Через пять минут мы расплатились, оделись и вышли на улицу. Весь путь до ее дома занял меньше четверти часа. Ветер снова поднялся и теперь дул нам в спины, словно подгоняя и торопя заняться наконец делом. Машины, проносившиеся мимо, игриво подмигивали фарами, а в ночном небе, свободном от туч, матово светилась луна.
Мы одолели несколько кварталов, пересекли шумный проспект с грохочущими трамваями и свернули в узкий, плохо освещенный переулок.
– Вот здесь я и живу, – сказала Света, когда мы остановились возле темной металлической двери. – На третьем этаже. Правда, музыка в кафе была прикольная?
Наступал тот самый момент, когда нужно было во всём с ней соглашаться, и я с готовностью подтвердил: да, музыка в этом кафе прикольная.
Света принимала душ, а я сидел на низкой кровати и разглядывал ее комнату. На трюмо среди плоских флаконов, пузатых баночек и выжатых тюбиков блестел черный пластмассовый паук. С полок стеклянными глазами на меня смотрели маленькие плюшевые зайчики, мишки и белочки. В комнату, мягко ступая по паркету, вошел толстый рыжий кот. Осторожно приблизился и принялся обнюхивать мои носки. Я нагнулся его погладить. Кот дернулся, слабо шевельнув хвостом, прижался к моей ноге и, сыто урча, принялся об нее тереться.
– Чего, кота моего испугался? – Света стояла в дверном проеме. Вместо сиреневого джемпера на ней теперь был розовый махровый халат.
Я сказал, нет, не испугался. И добавил, что коты мне даже нравятся. Что они сдержанны и аристократичны. Их за это уважали Бодлер и Элиот.
– Кто уважал? – не поняла Света.
Пояснять я не стал. Но зато добавил, что собаки – совсем другое дело. В собаках есть что-то жлобское. Прибегут, обнюхают, обмусолят: всё им, понимаешь ли, надо выведать, кто такой, зачем пришел. А коты, наоборот, ведут себя как благородные лорды, не лезут, не надоедают.
– Я не желаю слушать эти глупости! – Света прикрыла ладонями уши. Острые сиреневые ногти, прижатые к вискам, напоминали дикарские узоры.
Я подумал, это так странно. Плюшевый зверинец, античные статуэтки, икона. И вдруг – ни к селу ни к городу первобытные узоры.
– Ты вообще раздеваться собираешься? – весело спросила Света. – Или что, сюсеньки моего застеснялся?
Света схватила кота на руки, принялась его гладить и осыпать поцелуями. «Сюсенька» делал отчаянные, но безуспешные попытки вырваться и уцепиться за рукав ее халата.
– Я целыми днями голая перед ним хожу, – призналась Света. – И ничего, не стесняюсь. Сейчас он у меня болеет, бедненький.

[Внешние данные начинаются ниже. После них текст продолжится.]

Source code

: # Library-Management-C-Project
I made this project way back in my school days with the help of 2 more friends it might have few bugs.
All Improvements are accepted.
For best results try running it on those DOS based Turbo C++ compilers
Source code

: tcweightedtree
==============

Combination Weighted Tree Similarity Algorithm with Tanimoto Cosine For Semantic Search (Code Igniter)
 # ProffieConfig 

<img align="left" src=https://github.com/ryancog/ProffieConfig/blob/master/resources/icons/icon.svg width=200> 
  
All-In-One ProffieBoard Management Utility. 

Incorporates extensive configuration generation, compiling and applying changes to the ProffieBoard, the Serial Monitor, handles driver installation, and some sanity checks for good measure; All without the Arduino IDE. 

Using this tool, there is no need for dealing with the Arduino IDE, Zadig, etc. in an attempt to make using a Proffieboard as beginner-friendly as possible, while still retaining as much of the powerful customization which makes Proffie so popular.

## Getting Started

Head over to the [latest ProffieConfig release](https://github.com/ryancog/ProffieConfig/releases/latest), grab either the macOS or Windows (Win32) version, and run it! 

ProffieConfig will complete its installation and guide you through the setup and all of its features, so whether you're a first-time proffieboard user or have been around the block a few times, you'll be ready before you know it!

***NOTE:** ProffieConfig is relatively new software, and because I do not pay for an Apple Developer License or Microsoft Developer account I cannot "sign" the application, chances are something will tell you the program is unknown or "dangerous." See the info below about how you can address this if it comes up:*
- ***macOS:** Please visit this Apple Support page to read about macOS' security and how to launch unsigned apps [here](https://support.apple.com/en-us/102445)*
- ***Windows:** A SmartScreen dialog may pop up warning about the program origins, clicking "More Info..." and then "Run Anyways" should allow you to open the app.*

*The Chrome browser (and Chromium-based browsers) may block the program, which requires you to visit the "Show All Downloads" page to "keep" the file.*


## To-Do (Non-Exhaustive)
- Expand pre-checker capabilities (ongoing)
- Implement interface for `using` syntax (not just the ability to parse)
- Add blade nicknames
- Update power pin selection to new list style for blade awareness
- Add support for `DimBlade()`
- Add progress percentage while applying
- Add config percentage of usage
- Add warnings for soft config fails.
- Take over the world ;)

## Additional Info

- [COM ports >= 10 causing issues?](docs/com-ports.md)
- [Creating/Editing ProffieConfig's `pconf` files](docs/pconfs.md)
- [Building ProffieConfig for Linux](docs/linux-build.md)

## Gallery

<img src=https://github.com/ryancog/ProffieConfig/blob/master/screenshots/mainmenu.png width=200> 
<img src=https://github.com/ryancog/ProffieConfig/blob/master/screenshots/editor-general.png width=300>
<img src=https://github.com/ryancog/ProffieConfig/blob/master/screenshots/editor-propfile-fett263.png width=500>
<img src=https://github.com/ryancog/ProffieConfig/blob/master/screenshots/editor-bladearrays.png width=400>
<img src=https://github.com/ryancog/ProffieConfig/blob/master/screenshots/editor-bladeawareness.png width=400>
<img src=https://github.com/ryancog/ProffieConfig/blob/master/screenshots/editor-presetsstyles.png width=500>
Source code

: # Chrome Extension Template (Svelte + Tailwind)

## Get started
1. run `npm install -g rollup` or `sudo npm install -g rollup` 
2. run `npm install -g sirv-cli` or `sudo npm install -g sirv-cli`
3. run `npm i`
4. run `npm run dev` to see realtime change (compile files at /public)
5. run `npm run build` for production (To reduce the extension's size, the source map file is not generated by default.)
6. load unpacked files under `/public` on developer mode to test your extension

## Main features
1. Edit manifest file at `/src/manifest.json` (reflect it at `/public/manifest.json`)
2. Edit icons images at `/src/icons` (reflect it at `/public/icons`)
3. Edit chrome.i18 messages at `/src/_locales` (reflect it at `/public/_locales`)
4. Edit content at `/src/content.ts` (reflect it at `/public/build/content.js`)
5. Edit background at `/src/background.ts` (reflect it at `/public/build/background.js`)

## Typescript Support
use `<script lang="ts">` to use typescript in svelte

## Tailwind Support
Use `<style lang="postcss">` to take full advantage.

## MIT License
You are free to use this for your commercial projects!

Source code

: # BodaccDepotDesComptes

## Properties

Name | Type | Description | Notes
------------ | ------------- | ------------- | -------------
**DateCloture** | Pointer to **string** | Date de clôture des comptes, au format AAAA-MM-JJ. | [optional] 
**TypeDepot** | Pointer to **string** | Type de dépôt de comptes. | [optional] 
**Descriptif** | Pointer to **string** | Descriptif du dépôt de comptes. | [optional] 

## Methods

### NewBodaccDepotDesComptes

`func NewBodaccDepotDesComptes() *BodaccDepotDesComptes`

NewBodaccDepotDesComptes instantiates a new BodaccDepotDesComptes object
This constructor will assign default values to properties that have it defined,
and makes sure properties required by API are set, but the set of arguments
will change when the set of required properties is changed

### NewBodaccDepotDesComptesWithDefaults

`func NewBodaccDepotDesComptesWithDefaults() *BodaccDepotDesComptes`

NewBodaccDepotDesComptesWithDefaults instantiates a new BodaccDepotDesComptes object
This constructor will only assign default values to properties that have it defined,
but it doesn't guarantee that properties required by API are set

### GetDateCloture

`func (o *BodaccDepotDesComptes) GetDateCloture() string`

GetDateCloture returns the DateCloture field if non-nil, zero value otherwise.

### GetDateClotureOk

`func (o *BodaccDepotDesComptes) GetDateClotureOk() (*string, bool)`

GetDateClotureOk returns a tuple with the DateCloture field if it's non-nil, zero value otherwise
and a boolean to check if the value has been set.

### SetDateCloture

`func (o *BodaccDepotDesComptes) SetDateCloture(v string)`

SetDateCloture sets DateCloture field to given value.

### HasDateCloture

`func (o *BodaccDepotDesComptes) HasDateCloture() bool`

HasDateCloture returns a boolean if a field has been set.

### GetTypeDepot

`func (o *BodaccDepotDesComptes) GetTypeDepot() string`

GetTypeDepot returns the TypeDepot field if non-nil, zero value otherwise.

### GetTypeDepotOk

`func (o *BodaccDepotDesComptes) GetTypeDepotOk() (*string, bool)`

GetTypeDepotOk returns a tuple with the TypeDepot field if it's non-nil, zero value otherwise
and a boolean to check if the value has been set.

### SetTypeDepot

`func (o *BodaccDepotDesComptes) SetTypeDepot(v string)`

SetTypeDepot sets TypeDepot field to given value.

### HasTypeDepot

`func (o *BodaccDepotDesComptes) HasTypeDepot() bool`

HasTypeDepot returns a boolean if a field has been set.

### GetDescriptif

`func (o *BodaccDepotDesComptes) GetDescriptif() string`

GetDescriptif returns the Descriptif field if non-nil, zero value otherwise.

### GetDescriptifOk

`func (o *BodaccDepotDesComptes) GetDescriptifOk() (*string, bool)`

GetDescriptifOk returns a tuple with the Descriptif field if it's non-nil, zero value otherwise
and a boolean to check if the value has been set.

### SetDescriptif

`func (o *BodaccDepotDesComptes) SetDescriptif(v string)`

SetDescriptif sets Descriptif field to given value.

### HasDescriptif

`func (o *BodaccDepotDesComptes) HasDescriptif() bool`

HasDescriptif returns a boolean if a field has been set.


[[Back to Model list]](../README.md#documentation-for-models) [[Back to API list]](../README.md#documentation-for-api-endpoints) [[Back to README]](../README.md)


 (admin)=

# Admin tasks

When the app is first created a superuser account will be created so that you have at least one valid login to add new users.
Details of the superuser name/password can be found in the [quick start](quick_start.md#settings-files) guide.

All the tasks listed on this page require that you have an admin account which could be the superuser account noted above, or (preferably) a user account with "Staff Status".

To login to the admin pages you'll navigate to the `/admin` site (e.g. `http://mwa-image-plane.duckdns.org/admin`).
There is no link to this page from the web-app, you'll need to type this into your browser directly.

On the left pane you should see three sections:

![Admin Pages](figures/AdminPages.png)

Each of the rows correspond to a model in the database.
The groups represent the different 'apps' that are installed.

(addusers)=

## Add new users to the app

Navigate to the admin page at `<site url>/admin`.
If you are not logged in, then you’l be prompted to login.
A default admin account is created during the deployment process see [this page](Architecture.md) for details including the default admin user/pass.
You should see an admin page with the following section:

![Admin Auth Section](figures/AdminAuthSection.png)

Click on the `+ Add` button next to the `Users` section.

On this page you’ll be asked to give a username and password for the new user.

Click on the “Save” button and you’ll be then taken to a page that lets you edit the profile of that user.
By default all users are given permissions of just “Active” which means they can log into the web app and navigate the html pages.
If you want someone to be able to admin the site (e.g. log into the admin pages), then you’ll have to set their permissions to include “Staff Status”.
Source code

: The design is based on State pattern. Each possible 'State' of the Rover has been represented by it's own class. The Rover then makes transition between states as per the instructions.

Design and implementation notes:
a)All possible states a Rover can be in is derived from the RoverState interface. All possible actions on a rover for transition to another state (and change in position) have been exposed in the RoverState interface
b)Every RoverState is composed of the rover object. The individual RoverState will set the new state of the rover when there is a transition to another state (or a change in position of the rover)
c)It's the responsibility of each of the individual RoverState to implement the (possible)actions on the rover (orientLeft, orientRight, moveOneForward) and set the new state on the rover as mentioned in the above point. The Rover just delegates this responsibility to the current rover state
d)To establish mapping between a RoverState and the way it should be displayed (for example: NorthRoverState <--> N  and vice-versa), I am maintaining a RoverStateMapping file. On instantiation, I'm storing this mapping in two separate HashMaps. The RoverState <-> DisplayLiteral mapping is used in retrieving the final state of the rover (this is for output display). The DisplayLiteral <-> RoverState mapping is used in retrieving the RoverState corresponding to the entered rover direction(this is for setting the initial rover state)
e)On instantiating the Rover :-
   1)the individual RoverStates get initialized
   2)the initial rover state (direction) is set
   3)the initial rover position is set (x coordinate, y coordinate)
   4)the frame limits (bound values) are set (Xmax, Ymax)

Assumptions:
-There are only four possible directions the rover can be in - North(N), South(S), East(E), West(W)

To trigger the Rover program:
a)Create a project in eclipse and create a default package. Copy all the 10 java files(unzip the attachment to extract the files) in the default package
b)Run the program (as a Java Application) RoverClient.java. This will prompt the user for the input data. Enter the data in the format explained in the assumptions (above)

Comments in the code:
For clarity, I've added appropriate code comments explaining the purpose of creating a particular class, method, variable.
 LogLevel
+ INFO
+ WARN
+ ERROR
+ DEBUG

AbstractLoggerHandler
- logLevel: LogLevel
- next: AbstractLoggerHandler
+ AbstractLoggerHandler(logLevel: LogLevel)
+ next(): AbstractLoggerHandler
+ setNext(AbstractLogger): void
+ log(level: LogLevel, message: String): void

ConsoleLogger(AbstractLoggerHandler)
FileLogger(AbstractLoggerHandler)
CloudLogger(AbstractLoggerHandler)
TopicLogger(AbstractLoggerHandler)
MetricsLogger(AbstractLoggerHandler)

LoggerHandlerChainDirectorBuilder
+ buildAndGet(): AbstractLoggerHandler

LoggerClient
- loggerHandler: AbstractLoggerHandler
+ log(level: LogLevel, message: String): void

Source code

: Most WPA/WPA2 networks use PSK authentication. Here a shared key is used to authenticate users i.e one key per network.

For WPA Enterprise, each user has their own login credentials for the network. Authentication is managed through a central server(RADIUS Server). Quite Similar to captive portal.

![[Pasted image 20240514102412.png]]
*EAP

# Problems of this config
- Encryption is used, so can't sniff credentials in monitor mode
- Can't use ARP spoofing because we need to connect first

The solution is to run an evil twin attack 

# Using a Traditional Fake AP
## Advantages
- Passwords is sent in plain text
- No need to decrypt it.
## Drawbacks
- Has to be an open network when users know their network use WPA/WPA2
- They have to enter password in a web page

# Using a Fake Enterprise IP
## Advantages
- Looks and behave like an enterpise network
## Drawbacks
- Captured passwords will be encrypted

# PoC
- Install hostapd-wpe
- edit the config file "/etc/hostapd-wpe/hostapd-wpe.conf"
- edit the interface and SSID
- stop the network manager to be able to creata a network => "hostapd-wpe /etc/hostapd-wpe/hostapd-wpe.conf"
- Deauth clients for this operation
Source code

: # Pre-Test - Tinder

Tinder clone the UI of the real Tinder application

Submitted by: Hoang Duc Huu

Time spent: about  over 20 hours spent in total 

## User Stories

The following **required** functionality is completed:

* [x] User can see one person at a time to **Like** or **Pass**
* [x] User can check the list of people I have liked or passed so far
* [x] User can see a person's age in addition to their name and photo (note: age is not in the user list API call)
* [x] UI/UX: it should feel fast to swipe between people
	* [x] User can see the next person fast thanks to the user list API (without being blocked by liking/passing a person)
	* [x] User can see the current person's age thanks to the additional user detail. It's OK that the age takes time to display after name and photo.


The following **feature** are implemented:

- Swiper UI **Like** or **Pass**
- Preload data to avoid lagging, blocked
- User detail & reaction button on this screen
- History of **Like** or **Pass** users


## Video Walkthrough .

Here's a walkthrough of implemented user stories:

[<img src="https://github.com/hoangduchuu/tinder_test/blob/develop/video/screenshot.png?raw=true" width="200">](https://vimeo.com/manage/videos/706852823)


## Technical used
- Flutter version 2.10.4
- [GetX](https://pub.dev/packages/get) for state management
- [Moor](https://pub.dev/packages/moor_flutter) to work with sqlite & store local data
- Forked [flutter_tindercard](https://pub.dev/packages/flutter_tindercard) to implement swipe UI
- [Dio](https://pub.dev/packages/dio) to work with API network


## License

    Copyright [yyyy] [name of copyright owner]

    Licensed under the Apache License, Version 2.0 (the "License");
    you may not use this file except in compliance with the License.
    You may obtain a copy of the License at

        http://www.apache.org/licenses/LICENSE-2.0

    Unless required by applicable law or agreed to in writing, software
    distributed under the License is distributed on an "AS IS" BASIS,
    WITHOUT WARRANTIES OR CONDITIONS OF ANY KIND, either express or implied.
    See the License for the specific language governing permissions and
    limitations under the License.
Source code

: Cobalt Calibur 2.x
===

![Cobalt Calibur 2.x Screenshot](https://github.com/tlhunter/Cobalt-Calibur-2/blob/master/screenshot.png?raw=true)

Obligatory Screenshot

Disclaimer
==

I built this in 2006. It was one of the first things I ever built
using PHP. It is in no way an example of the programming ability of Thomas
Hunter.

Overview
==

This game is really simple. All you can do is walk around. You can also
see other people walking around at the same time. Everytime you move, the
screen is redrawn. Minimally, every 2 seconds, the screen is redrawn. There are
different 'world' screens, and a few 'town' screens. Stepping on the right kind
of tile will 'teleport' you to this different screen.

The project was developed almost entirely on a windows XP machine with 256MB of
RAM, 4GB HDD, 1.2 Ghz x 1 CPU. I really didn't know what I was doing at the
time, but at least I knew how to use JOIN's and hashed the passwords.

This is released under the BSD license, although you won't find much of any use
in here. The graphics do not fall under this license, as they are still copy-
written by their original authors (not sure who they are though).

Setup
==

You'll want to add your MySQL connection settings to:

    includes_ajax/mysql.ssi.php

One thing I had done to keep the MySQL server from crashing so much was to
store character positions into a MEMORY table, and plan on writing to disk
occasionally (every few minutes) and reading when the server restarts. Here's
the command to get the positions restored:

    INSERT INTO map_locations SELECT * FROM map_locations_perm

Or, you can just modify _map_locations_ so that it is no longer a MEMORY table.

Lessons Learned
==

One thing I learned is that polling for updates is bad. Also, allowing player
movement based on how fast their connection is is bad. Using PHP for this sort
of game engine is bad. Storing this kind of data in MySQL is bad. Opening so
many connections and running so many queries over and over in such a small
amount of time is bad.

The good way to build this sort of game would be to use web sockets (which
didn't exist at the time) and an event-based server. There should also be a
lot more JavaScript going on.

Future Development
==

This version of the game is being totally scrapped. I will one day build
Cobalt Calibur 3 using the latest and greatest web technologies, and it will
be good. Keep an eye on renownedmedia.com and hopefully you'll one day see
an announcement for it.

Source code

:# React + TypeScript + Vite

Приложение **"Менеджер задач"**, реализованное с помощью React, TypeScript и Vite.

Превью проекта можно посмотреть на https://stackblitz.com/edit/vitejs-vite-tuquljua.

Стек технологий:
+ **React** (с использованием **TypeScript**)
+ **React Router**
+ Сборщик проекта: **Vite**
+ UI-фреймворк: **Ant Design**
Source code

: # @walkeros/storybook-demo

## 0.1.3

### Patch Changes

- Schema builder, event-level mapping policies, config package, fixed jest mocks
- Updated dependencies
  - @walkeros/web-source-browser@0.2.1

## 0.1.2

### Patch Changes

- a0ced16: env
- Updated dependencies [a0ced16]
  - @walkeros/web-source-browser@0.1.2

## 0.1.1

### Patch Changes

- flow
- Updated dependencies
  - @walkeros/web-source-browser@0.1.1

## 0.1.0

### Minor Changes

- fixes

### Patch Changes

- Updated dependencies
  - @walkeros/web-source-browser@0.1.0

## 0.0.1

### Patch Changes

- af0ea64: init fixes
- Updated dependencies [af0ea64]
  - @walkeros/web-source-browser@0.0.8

Она вынесла кота в соседнюю комнату, вернулась обратно и плотно закрыла дверь. Потом ловко выскользнула из халата и забралась на постель.
– Иди сюда, – Света поманила меня рукой и впервые назвала по имени.
Назвала тихо. Словно осторожно, нежно прикоснулась. У меня перехватило дыхание. Во рту пересохло. Все прежние мысли куда-то пропали.
– Лампу выключить?
Я не мог произнести ни слова. Только кивнул в ответ, пробормотал что-то очень глупое, быстро разделся и снял очки.
Кровать немилосердно скрипела. Кто-то топал у нас над головой и громко разговаривал; соседи за стеной гремели посудой. Но нам до них не было никакого дела. Время перестало существовать. Мы как будто умерли и парили в каком-то загадочном пространстве, лишенном форм и линий. Вещи потеряли границы и мягко растеклись. Вокруг расстилался доисторический хаос. Перед глазами плавали мутные пятна.
Потом, когда всё закончилось и Света сказала: «Ты прикольный», я, чтобы действительно показаться прикольным, надел очки. Света рассмеялась, и вещи вернулись на свои места: икона, шторы, полки с плюшевым зверинцем и ее лицо, белое, как фарфор. В комнате было темно, только свет уличных фонарей слабо пробивался сквозь шторы.
Мы долго лежали, молча глядя в потолок. Меня клонило в сон. Света тихо дышала рядом и вдруг спросила:
– Слушай, а что ты делал в архиве?
Я, зевая, стал ей рассказывать о несчастном Володе, мол, был такой талантливый парень, потом погиб как-то нелепо, хотелось бы узнать все подробности. О поручении Зуева и своей почетной миссии я предпочел умолчать.
– Ну, и что ты о нем узнал? – Света повернулась на бок и подперла рукой щеку.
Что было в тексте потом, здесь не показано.